§ TRY IT: In the records below, find each line holding the word "window" and copy it.

··· STORED DATA ···

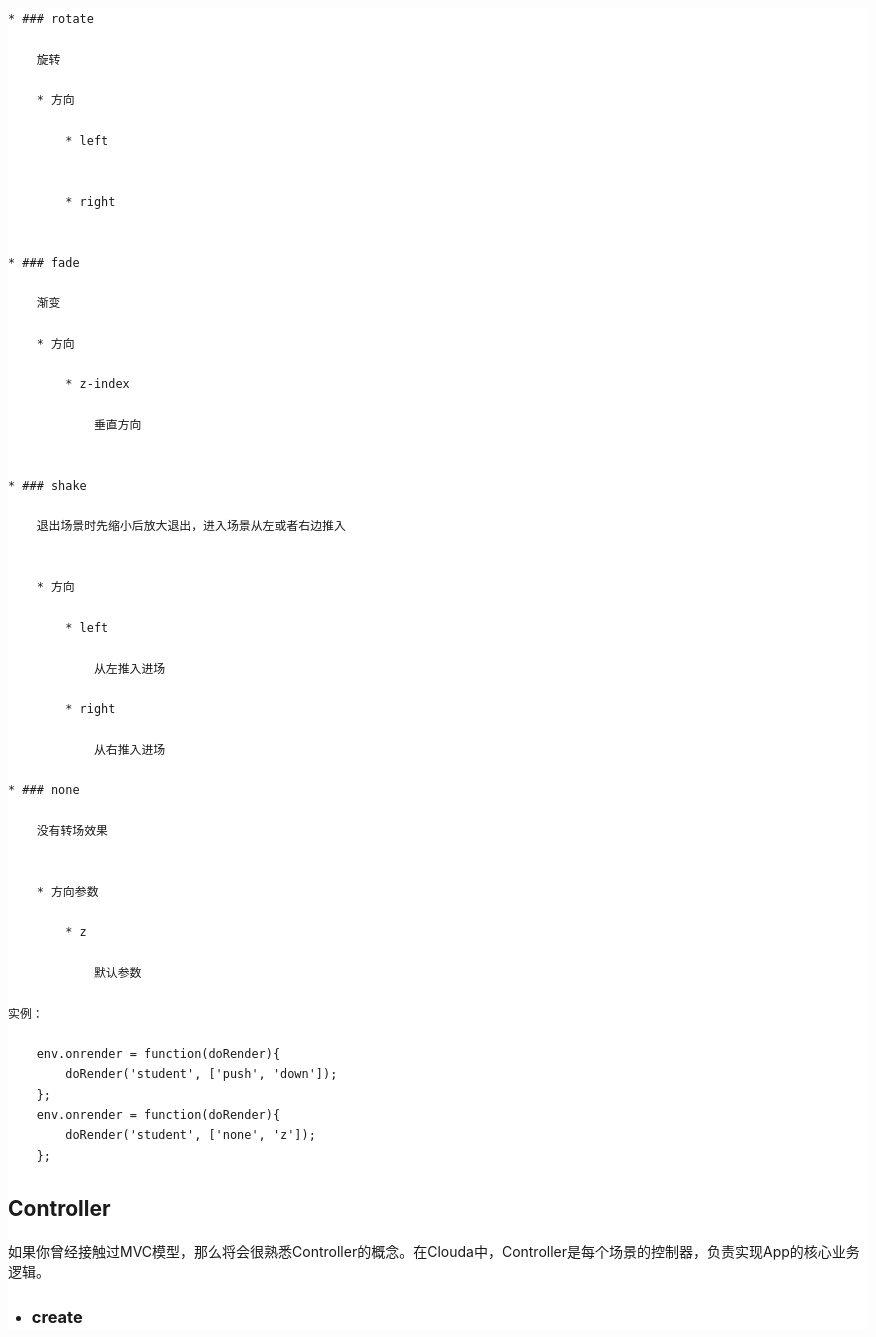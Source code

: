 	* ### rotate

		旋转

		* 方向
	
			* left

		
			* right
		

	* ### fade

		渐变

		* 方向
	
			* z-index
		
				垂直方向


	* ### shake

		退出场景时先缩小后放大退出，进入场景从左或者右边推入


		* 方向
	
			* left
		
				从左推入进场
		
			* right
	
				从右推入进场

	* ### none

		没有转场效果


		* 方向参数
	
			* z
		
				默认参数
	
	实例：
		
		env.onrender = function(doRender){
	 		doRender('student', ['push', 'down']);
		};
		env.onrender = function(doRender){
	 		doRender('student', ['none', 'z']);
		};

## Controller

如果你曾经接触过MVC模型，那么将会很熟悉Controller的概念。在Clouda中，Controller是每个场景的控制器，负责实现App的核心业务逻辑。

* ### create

···
··· STORED DATA ···

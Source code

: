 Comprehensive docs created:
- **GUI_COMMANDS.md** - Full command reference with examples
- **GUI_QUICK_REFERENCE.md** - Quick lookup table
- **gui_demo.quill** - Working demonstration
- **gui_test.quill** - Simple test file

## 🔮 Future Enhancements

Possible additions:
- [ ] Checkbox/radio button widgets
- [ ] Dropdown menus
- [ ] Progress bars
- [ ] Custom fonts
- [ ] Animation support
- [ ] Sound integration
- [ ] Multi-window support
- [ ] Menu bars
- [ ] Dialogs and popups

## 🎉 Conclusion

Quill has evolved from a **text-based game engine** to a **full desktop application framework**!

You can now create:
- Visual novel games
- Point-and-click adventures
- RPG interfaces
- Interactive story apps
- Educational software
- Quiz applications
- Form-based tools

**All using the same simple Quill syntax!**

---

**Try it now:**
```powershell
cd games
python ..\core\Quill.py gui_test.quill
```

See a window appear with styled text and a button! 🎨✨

···
··· STORED DATA ···

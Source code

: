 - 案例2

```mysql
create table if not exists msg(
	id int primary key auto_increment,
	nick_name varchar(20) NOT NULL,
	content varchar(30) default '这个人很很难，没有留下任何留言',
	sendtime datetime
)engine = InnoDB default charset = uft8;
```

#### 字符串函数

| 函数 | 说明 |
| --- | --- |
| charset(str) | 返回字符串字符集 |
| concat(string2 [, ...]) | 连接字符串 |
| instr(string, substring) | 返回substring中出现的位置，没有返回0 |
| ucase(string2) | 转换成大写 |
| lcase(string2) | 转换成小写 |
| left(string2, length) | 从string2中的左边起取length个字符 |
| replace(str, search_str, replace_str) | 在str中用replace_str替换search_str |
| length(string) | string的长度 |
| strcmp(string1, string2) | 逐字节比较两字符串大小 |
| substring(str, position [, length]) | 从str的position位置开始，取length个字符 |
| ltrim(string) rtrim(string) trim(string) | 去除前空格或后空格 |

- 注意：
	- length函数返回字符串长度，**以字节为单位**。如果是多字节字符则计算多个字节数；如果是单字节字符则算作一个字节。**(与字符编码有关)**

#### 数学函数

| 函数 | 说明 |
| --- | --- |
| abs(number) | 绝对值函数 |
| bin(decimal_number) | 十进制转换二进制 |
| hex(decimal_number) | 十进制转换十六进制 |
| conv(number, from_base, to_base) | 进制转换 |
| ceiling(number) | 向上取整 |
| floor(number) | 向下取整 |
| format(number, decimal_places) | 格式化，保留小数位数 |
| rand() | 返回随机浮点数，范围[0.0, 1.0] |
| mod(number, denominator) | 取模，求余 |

···

§ ANSWER BELOW:
- [ ] Multi-window support
See a window appear with styled text and a button! 🎨✨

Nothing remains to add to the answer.